Write out, word for word, every line from the one containing "No Azure você" through the last line of the records below, both ends included.

-------- Given data --------

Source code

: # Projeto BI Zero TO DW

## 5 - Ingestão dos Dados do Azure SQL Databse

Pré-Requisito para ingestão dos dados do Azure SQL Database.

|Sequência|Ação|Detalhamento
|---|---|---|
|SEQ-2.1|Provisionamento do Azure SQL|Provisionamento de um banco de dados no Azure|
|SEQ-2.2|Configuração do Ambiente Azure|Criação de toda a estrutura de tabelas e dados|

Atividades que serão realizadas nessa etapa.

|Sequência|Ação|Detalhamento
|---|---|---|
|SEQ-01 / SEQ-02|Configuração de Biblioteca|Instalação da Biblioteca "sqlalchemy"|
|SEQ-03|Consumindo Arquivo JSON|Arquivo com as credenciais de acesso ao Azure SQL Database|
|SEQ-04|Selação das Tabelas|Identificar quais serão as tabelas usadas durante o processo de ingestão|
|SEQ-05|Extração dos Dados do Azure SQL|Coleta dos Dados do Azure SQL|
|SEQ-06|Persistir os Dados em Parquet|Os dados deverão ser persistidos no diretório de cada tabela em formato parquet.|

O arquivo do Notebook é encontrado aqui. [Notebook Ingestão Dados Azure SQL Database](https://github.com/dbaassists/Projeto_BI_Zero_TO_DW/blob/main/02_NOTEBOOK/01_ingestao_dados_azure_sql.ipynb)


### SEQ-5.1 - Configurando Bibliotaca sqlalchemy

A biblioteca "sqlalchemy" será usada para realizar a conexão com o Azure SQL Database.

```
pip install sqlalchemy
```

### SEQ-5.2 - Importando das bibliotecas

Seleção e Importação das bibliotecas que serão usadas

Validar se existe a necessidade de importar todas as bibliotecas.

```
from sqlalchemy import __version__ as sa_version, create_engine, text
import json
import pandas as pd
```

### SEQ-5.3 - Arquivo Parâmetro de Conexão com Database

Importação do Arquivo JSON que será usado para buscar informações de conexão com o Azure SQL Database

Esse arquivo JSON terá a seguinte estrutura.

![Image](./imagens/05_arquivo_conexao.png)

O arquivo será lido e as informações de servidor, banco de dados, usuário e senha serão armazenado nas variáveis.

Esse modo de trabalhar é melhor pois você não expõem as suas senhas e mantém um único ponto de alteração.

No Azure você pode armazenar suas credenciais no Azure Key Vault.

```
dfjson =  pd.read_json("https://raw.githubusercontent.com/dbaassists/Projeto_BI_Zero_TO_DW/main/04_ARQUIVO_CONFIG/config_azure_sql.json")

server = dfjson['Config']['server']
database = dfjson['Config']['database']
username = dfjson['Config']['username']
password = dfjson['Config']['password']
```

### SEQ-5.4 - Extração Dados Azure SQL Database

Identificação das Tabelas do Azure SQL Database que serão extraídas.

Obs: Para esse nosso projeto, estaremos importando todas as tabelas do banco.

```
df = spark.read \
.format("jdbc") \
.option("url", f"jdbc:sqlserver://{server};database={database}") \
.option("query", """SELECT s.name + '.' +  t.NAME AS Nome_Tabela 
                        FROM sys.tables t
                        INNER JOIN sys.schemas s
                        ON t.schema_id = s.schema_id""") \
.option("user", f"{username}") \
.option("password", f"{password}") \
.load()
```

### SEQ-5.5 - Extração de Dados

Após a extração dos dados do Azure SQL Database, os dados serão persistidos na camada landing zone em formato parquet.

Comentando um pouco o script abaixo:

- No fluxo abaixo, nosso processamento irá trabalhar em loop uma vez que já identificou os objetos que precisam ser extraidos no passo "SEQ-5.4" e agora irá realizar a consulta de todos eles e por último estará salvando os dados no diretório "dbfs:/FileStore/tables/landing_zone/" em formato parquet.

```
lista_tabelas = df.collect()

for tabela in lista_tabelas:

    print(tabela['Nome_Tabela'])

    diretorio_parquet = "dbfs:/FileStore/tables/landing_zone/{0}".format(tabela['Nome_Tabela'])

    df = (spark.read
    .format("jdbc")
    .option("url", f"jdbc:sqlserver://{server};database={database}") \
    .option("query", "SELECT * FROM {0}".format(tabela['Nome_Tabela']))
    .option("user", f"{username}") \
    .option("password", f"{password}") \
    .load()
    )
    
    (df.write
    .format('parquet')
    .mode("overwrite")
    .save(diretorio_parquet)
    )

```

--------

** Response area **
No Azure você pode armazenar suas credenciais no Azure Key Vault.

```
dfjson =  pd.read_json("https://raw.githubusercontent.com/dbaassists/Projeto_BI_Zero_TO_DW/main/04_ARQUIVO_CONFIG/config_azure_sql.json")

server = dfjson['Config']['server']
database = dfjson['Config']['database']
username = dfjson['Config']['username']
password = dfjson['Config']['password']
```

### SEQ-5.4 - Extração Dados Azure SQL Database

Identificação das Tabelas do Azure SQL Database que serão extraídas.

Obs: Para esse nosso projeto, estaremos importando todas as tabelas do banco.

```
df = spark.read \
.format("jdbc") \
.option("url", f"jdbc:sqlserver://{server};database={database}") \
.option("query", """SELECT s.name + '.' +  t.NAME AS Nome_Tabela 
                        FROM sys.tables t
                        INNER JOIN sys.schemas s
                        ON t.schema_id = s.schema_id""") \
.option("user", f"{username}") \
.option("password", f"{password}") \
.load()
```

### SEQ-5.5 - Extração de Dados

Após a extração dos dados do Azure SQL Database, os dados serão persistidos na camada landing zone em formato parquet.

Comentando um pouco o script abaixo:

- No fluxo abaixo, nosso processamento irá trabalhar em loop uma vez que já identificou os objetos que precisam ser extraidos no passo "SEQ-5.4" e agora irá realizar a consulta de todos eles e por último estará salvando os dados no diretório "dbfs:/FileStore/tables/landing_zone/" em formato parquet.

```
lista_tabelas = df.collect()

for tabela in lista_tabelas:

    print(tabela['Nome_Tabela'])

    diretorio_parquet = "dbfs:/FileStore/tables/landing_zone/{0}".format(tabela['Nome_Tabela'])

    df = (spark.read
    .format("jdbc")
    .option("url", f"jdbc:sqlserver://{server};database={database}") \
    .option("query", "SELECT * FROM {0}".format(tabela['Nome_Tabela']))
    .option("user", f"{username}") \
    .option("password", f"{password}") \
    .load()
    )
    
    (df.write
    .format('parquet')
    .mode("overwrite")
    .save(diretorio_parquet)
    )

```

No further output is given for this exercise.